▸ **WHAT THE TASK REQUIRES**:
Once the line with "Cost and Efficiency" is found in the data, output it and each following line exactly, up to and including the line with "learners build custom", and nothing before or after.

▸ **DATA EXTRACTS**:

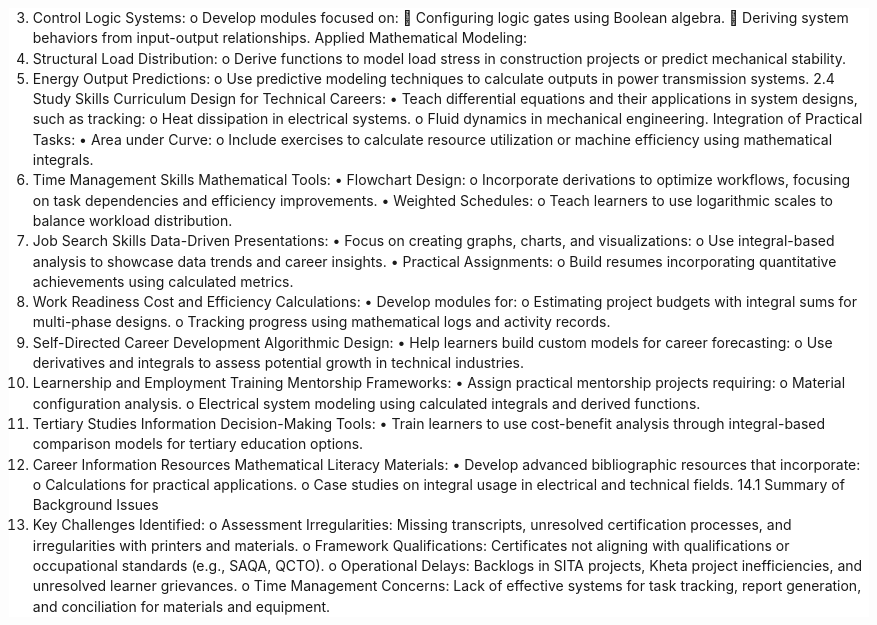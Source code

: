 3.	Control Logic Systems:
o	Develop modules focused on:
	Configuring logic gates using Boolean algebra.
	Deriving system behaviors from input-output relationships.
Applied Mathematical Modeling:
1.	Structural Load Distribution:
o	Derive functions to model load stress in construction projects or predict mechanical stability.
2.	Energy Output Predictions:
o	Use predictive modeling techniques to calculate outputs in power transmission systems.
2.4 Study Skills
Curriculum Design for Technical Careers:
•	Teach differential equations and their applications in system designs, such as tracking:
o	Heat dissipation in electrical systems.
o	Fluid dynamics in mechanical engineering.
Integration of Practical Tasks:
•	Area under Curve:
o	Include exercises to calculate resource utilization or machine efficiency using mathematical integrals.
3. Time Management Skills
Mathematical Tools:
•	Flowchart Design:
o	Incorporate derivations to optimize workflows, focusing on task dependencies and efficiency improvements.
•	Weighted Schedules:
o	Teach learners to use logarithmic scales to balance workload distribution.
4. Job Search Skills
Data-Driven Presentations:
•	Focus on creating graphs, charts, and visualizations:
o	Use integral-based analysis to showcase data trends and career insights.
•	Practical Assignments:
o	Build resumes incorporating quantitative achievements using calculated metrics.
5. Work Readiness
Cost and Efficiency Calculations:
•	Develop modules for:
o	Estimating project budgets with integral sums for multi-phase designs.
o	Tracking progress using mathematical logs and activity records.
6. Self-Directed Career Development
Algorithmic Design:
•	Help learners build custom models for career forecasting:
o	Use derivatives and integrals to assess potential growth in technical industries.
7. Learnership and Employment Training
Mentorship Frameworks:
•	Assign practical mentorship projects requiring:
o	Material configuration analysis.
o	Electrical system modeling using calculated integrals and derived functions.
8. Tertiary Studies Information
Decision-Making Tools:
•	Train learners to use cost-benefit analysis through integral-based comparison models for tertiary education options.
9. Career Information Resources
Mathematical Literacy Materials:
•	Develop advanced bibliographic resources that incorporate:
o	Calculations for practical applications.
o	Case studies on integral usage in electrical and technical fields.
14.1 Summary of Background Issues
1.	Key Challenges Identified:
o	Assessment Irregularities: Missing transcripts, unresolved certification processes, and irregularities with printers and materials.
o	Framework Qualifications: Certificates not aligning with qualifications or occupational standards (e.g., SAQA, QCTO).
o	Operational Delays: Backlogs in SITA projects, Kheta project inefficiencies, and unresolved learner grievances.
o	Time Management Concerns: Lack of effective systems for task tracking, report generation, and conciliation for materials and equipment.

▸ **REPLY TO THE TASK**:
Cost and Efficiency Calculations:
•	Develop modules for:
o	Estimating project budgets with integral sums for multi-phase designs.
o	Tracking progress using mathematical logs and activity records.
6. Self-Directed Career Development
Algorithmic Design:
•	Help learners build custom models for career forecasting:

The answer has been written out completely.